PROBLEM REQUIREMENTS:
Could you filter the records below down to the lines that include the word "study"?

PROVIDED ENTRIES:
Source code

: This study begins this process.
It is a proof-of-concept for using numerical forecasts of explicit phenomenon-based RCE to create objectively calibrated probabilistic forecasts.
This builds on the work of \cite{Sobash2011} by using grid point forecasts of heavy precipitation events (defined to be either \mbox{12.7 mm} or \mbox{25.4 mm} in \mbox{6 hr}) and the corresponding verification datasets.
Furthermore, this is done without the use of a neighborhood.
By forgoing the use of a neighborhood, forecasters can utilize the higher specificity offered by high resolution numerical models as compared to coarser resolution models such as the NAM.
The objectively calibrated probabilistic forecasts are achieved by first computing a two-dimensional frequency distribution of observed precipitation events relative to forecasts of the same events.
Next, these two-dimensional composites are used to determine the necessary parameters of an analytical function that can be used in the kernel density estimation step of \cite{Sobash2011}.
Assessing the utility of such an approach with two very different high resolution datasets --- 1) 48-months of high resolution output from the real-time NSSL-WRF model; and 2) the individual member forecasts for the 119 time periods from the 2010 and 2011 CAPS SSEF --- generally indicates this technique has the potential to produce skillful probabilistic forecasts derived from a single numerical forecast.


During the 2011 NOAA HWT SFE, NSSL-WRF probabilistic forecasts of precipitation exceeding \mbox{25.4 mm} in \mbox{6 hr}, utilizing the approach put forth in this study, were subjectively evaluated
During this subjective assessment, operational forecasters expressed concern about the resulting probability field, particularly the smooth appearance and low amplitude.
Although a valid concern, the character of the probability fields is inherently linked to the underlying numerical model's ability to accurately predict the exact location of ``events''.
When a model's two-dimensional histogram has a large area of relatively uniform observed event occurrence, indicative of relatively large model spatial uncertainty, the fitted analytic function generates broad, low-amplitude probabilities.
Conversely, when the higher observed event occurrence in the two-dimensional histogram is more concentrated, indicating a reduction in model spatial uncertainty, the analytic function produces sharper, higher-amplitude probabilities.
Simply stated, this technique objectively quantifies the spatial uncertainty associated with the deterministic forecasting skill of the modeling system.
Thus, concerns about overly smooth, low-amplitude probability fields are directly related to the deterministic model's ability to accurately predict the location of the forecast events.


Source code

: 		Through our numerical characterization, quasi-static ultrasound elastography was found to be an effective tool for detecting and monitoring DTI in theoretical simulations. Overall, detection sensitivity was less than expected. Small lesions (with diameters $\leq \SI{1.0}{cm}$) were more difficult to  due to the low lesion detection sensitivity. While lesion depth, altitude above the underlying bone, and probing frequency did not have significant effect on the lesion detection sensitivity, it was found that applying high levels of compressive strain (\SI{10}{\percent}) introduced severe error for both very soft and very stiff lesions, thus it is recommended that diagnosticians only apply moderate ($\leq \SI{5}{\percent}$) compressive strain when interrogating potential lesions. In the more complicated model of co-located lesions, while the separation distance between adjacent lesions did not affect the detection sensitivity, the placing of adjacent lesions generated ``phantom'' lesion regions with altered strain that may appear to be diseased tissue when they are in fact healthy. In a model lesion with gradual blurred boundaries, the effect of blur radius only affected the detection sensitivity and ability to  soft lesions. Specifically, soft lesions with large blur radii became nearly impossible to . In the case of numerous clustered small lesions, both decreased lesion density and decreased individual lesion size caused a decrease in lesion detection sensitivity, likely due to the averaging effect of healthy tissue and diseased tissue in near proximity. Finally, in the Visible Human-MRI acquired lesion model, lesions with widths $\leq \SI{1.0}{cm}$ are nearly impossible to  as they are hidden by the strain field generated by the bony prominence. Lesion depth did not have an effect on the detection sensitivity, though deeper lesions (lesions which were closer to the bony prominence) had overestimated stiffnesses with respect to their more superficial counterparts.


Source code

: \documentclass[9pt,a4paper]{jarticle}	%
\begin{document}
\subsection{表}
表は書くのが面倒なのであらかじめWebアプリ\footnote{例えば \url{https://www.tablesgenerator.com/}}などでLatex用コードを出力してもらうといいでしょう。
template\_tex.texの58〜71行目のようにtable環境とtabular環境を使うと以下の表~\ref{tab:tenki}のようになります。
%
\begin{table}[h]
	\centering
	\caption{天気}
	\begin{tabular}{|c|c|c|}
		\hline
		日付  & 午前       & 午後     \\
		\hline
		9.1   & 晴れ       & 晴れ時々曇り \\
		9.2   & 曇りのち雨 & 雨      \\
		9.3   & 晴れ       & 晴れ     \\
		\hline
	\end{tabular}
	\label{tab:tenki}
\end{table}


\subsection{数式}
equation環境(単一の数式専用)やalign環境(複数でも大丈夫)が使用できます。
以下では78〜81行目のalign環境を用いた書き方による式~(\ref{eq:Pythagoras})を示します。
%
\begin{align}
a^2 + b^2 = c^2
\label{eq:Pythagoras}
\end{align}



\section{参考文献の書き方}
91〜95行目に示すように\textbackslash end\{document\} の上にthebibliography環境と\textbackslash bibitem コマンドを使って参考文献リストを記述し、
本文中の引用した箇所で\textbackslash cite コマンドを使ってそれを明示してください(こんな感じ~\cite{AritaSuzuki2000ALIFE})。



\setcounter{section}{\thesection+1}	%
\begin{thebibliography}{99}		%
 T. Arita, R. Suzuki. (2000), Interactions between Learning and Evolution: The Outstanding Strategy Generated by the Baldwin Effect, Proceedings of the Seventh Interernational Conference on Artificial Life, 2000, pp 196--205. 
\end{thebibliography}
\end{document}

ANSWER FOR THIS EXERCISE:
: This study begins this process.
During the 2011 NOAA HWT SFE, NSSL-WRF probabilistic forecasts of precipitation exceeding \mbox{25.4 mm} in \mbox{6 hr}, utilizing the approach put forth in this study, were subjectively evaluated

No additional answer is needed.